- _Activity_
Locate all lines in the data below that hold "وغيرها" and show them.

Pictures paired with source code
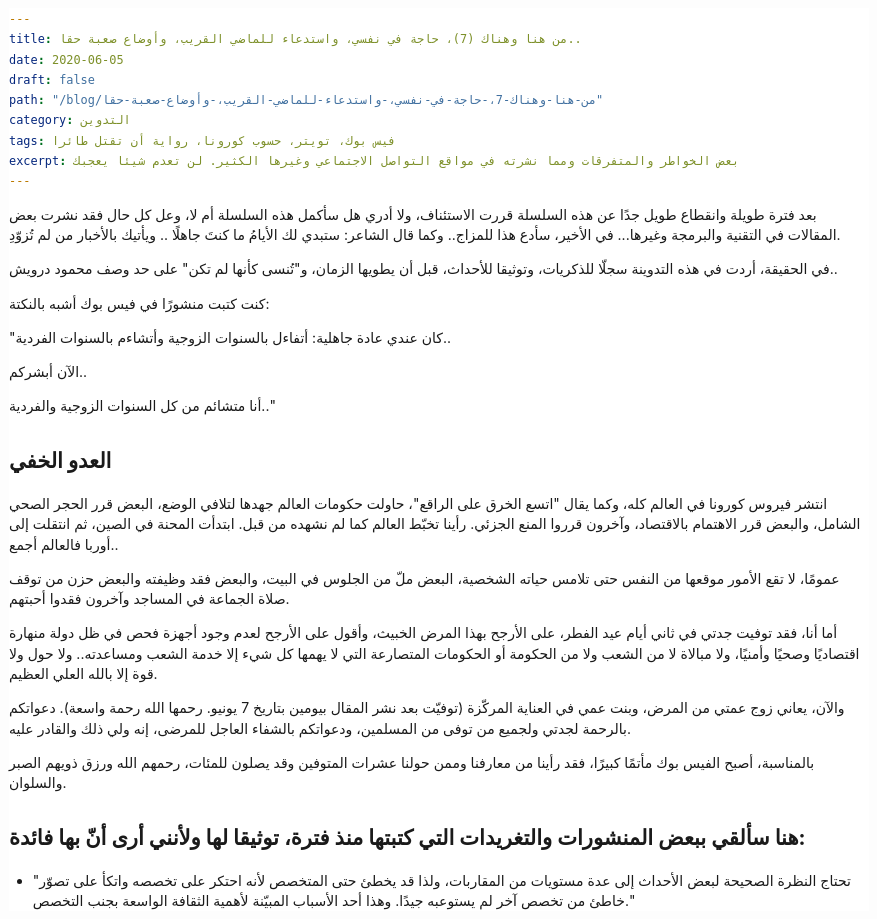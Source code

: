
 ```yaml
---
title: من هنا وهناك (7)، حاجة في نفسي، واستدعاء للماضي القريب، وأوضاع صعبة حقا..
date: 2020-06-05
draft: false
path: "/blog/من-هنا-وهناك-7،-حاجة-في-نفسي،-واستدعاء-للماضي-القريب،-وأوضاع-صعبة-حقا"
category: التدوين
tags: فيس بوك، تويتر، حسوب كورونا، رواية أن تقتل طائرا
excerpt: بعض الخواطر والمتفرقات ومما نشرته في مواقع التواصل الاجتماعي وغيرها الكثير. لن تعدم شيئا يعجبك
---
```


بعد فترة طويلة وانقطاع طويل جدًا عن هذه السلسلة قررت الاستئناف، ولا أدري هل سأكمل هذه السلسلة أم لا، وعل كل حال فقد نشرت بعض المقالات في التقنية والبرمجة وغيرها... في الأخير، سأدع هذا للمزاج.. وكما قال الشاعر: ستبدي لك الأيامُ ما كنتَ جاهلًا .. ويأتيك بالأخبار من لم تُزوّدِ.

في الحقيقة، أردت في هذه التدوينة سجلّا للذكريات، وتوثيقا للأحداث، قبل أن يطويها الزمان، و"تُنسى كأنها لم تكن" على حد وصف محمود درويش..

كنت كتبت منشورًا في فيس بوك أشبه بالنكتة: 

"كان عندي عادة جاهلية: أتفاءل بالسنوات الزوجية وأتشاءم بالسنوات الفردية..

الآن أبشركم..

أنا متشائم من كل السنوات الزوجية والفردية.."

العدو الخفي
-----------

انتشر فيروس كورونا في العالم كله، وكما يقال "اتسع الخرق على الراقع"، حاولت حكومات العالم جهدها لتلافي الوضع، البعض قرر الحجر الصحي الشامل، والبعض قرر الاهتمام بالاقتصاد، وآخرون قرروا المنع الجزئي. رأينا تخبّط العالم كما لم نشهده من قبل. ابتدأت المحنة في الصين، ثم انتقلت إلى أوربا فالعالم أجمع..

عمومًا، لا تقع الأمور موقعها من النفس حتى تلامس حياته الشخصية، البعض ملّ من الجلوس في البيت، والبعض فقد وظيفته والبعض حزن من توقف صلاة الجماعة في المساجد وآخرون فقدوا أحبتهم.

أما أنا، فقد توفيت جدتي في ثاني أيام عيد الفطر، على الأرجح بهذا المرض الخبيث، وأقول على الأرجح لعدم وجود أجهزة فحص في ظل دولة منهارة اقتصاديًا وصحيًا وأمنيًا، ولا مبالاة لا من الشعب ولا من الحكومة أو الحكومات المتصارعة التي لا يهمها كل شيء إلا خدمة الشعب ومساعدته.. ولا حول ولا قوة إلا بالله العلي العظيم.

والآن، يعاني زوج عمتي من المرض، وبنت عمي في العناية المركّزة (توفيّت بعد نشر المقال بيومين بتاريخ 7 يونيو. رحمها الله رحمة واسعة). دعواتكم بالرحمة لجدتي ولجميع من توفى من المسلمين، ودعواتكم بالشفاء العاجل للمرضى، إنه ولي ذلك والقادر عليه.

بالمناسبة، أصبح الفيس بوك مأتمًا كبيرًا، فقد رأينا من معارفنا وممن حولنا عشرات المتوفين وقد يصلون للمئات، رحمهم الله ورزق ذويهم الصبر والسلوان.

هنا سألقي ببعض المنشورات والتغريدات التي كتبتها منذ فترة، توثيقا لها ولأنني أرى أنّ بها فائدة: 
-----------------------------------------------------------------------------------------------

-   "تحتاج النظرة الصحيحة لبعض الأحداث إلى عدة مستويات من المقاربات، ولذا قد يخطئ حتى المتخصص لأنه احتكر على تخصصه واتكأ على تصوّر خاطئ من تخصص آخر لم يستوعبه جيدًا. وهذا أحد الأسباب المبيّنة لأهمية الثقافة الواسعة بجنب التخصص."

- _Written response_
excerpt: بعض الخواطر والمتفرقات ومما نشرته في مواقع التواصل الاجتماعي وغيرها الكثير. لن تعدم شيئا يعجبك
بعد فترة طويلة وانقطاع طويل جدًا عن هذه السلسلة قررت الاستئناف، ولا أدري هل سأكمل هذه السلسلة أم لا، وعل كل حال فقد نشرت بعض المقالات في التقنية والبرمجة وغيرها... في الأخير، سأدع هذا للمزاج.. وكما قال الشاعر: ستبدي لك الأيامُ ما كنتَ جاهلًا .. ويأتيك بالأخبار من لم تُزوّدِ.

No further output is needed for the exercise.